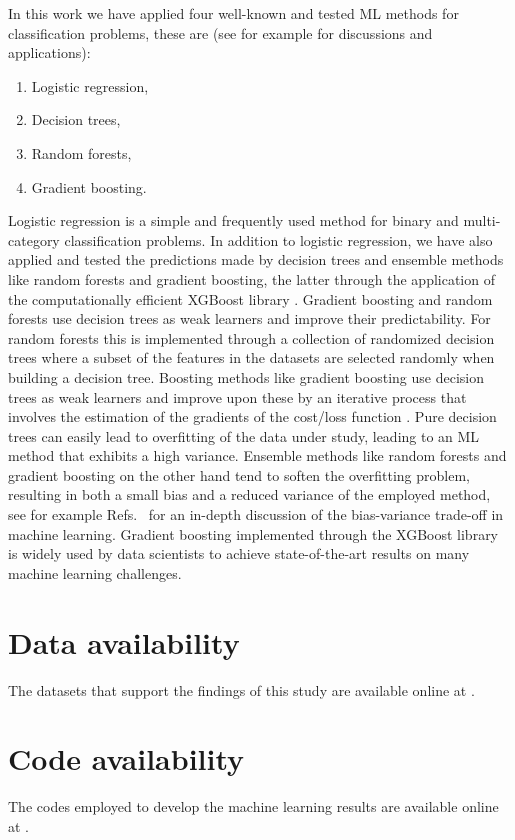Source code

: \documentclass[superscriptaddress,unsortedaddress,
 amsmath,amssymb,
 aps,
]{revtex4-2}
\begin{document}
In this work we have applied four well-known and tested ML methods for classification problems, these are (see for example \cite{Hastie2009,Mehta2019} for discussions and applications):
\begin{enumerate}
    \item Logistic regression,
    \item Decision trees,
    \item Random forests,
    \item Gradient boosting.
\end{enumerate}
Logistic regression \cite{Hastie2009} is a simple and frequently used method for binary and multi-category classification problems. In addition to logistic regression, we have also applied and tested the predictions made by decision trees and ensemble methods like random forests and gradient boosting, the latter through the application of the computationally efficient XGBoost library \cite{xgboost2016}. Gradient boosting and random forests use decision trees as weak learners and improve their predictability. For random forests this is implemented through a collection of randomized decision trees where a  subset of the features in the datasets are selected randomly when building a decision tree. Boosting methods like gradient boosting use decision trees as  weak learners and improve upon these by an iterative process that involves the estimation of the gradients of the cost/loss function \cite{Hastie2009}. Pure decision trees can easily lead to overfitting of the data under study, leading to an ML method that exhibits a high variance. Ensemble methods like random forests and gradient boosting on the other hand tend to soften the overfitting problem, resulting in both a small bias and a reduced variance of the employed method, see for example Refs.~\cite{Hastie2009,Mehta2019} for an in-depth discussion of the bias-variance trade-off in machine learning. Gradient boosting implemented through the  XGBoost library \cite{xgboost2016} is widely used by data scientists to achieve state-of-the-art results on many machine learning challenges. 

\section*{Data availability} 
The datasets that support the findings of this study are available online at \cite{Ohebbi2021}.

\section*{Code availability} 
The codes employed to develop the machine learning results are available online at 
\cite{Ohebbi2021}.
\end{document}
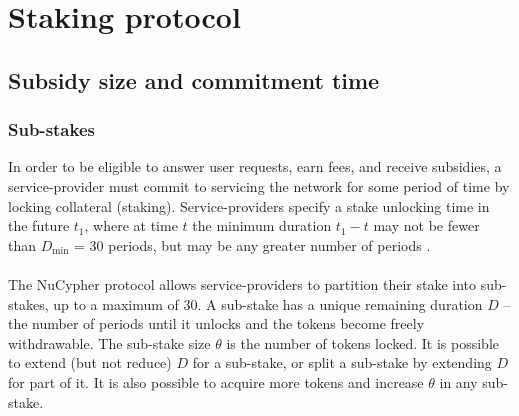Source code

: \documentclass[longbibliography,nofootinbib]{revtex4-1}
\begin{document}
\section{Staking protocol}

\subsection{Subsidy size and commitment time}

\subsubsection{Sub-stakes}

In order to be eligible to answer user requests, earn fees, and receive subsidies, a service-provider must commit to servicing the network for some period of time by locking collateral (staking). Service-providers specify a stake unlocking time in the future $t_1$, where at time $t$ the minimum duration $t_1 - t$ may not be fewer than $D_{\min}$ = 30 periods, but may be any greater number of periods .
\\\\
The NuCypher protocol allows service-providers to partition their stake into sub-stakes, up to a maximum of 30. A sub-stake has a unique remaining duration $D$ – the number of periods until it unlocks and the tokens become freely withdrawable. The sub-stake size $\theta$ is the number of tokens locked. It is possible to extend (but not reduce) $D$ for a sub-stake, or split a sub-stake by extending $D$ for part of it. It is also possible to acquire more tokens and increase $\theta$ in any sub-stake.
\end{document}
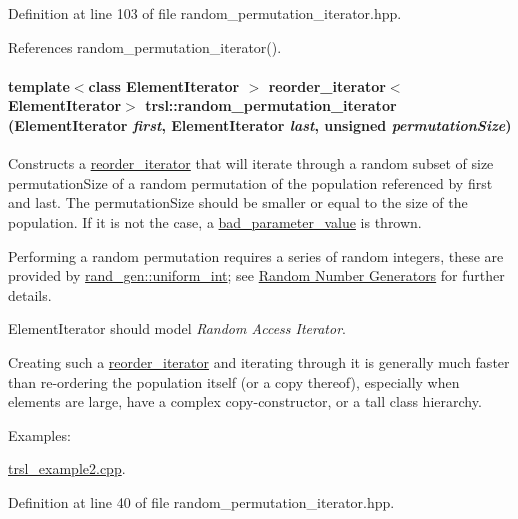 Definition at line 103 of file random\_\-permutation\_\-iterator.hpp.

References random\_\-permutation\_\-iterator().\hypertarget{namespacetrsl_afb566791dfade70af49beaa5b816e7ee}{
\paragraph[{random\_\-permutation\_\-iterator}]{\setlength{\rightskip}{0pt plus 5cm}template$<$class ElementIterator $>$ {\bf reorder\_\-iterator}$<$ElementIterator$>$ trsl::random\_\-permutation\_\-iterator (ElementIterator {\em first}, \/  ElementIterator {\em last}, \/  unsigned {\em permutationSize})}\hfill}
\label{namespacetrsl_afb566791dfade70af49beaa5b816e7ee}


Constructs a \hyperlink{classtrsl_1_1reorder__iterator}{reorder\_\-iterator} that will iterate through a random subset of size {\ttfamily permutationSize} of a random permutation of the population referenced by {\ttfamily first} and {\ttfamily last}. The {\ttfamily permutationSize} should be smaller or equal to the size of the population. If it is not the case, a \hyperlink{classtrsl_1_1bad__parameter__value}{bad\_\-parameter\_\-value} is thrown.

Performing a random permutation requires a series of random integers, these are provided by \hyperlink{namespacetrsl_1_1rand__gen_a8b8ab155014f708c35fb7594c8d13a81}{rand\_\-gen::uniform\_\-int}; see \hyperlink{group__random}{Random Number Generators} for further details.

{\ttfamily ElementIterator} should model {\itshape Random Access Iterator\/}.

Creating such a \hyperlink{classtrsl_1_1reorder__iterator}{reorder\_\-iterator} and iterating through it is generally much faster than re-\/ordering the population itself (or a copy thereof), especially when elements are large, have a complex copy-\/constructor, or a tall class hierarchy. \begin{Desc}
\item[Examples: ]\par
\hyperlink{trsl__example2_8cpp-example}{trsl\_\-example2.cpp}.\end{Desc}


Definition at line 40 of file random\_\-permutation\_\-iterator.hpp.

## Instructions to follow:
Pictures are to be excluded; all other material must be transcribed exactly.

## Output of the task:
Source code

: \documentclass[superscriptaddress,unsortedaddress,
 amsmath,amssymb,
 aps,
]{revtex4-2}
\begin{document}
In this work we have applied four well-known and tested ML methods for classification problems, these are (see for example \cite{Hastie2009,Mehta2019} for discussions and applications):
\begin{enumerate}
    \item Logistic regression,
    \item Decision trees,
    \item Random forests,
    \item Gradient boosting.
\end{enumerate}
Logistic regression \cite{Hastie2009} is a simple and frequently used method for binary and multi-category classification problems. In addition to logistic regression, we have also applied and tested the predictions made by decision trees and ensemble methods like random forests and gradient boosting, the latter through the application of the computationally efficient XGBoost library \cite{xgboost2016}. Gradient boosting and random forests use decision trees as weak learners and improve their predictability. For random forests this is implemented through a collection of randomized decision trees where a  subset of the features in the datasets are selected randomly when building a decision tree. Boosting methods like gradient boosting use decision trees as  weak learners and improve upon these by an iterative process that involves the estimation of the gradients of the cost/loss function \cite{Hastie2009}. Pure decision trees can easily lead to overfitting of the data under study, leading to an ML method that exhibits a high variance. Ensemble methods like random forests and gradient boosting on the other hand tend to soften the overfitting problem, resulting in both a small bias and a reduced variance of the employed method, see for example Refs.~\cite{Hastie2009,Mehta2019} for an in-depth discussion of the bias-variance trade-off in machine learning. Gradient boosting implemented through the  XGBoost library \cite{xgboost2016} is widely used by data scientists to achieve state-of-the-art results on many machine learning challenges. 

\section*{Data availability} 
The datasets that support the findings of this study are available online at \cite{Ohebbi2021}.

\section*{Code availability} 
The codes employed to develop the machine learning results are available online at 
\cite{Ohebbi2021}.
\end{document}
Source code

: \documentclass[longbibliography,nofootinbib]{revtex4-1}
\begin{document}
\section{Staking protocol}

\subsection{Subsidy size and commitment time}

\subsubsection{Sub-stakes}

In order to be eligible to answer user requests, earn fees, and receive subsidies, a service-provider must commit to servicing the network for some period of time by locking collateral (staking). Service-providers specify a stake unlocking time in the future $t_1$, where at time $t$ the minimum duration $t_1 - t$ may not be fewer than $D_{\min}$ = 30 periods, but may be any greater number of periods .
\\\\
The NuCypher protocol allows service-providers to partition their stake into sub-stakes, up to a maximum of 30. A sub-stake has a unique remaining duration $D$ – the number of periods until it unlocks and the tokens become freely withdrawable. The sub-stake size $\theta$ is the number of tokens locked. It is possible to extend (but not reduce) $D$ for a sub-stake, or split a sub-stake by extending $D$ for part of it. It is also possible to acquire more tokens and increase $\theta$ in any sub-stake.
\end{document}
 Definition at line 103 of file random\_\-permutation\_\-iterator.hpp.

References random\_\-permutation\_\-iterator().\hypertarget{namespacetrsl_afb566791dfade70af49beaa5b816e7ee}{
\paragraph[{random\_\-permutation\_\-iterator}]{\setlength{\rightskip}{0pt plus 5cm}template$<$class ElementIterator $>$ {\bf reorder\_\-iterator}$<$ElementIterator$>$ trsl::random\_\-permutation\_\-iterator (ElementIterator {\em first}, \/  ElementIterator {\em last}, \/  unsigned {\em permutationSize})}\hfill}
\label{namespacetrsl_afb566791dfade70af49beaa5b816e7ee}


Constructs a \hyperlink{classtrsl_1_1reorder__iterator}{reorder\_\-iterator} that will iterate through a random subset of size {\ttfamily permutationSize} of a random permutation of the population referenced by {\ttfamily first} and {\ttfamily last}. The {\ttfamily permutationSize} should be smaller or equal to the size of the population. If it is not the case, a \hyperlink{classtrsl_1_1bad__parameter__value}{bad\_\-parameter\_\-value} is thrown.

Performing a random permutation requires a series of random integers, these are provided by \hyperlink{namespacetrsl_1_1rand__gen_a8b8ab155014f708c35fb7594c8d13a81}{rand\_\-gen::uniform\_\-int}; see \hyperlink{group__random}{Random Number Generators} for further details.

{\ttfamily ElementIterator} should model {\itshape Random Access Iterator\/}.

Creating such a \hyperlink{classtrsl_1_1reorder__iterator}{reorder\_\-iterator} and iterating through it is generally much faster than re-\/ordering the population itself (or a copy thereof), especially when elements are large, have a complex copy-\/constructor, or a tall class hierarchy. \begin{Desc}
\item[Examples: ]\par
\hyperlink{trsl__example2_8cpp-example}{trsl\_\-example2.cpp}.\end{Desc}


Definition at line 40 of file random\_\-permutation\_\-iterator.hpp.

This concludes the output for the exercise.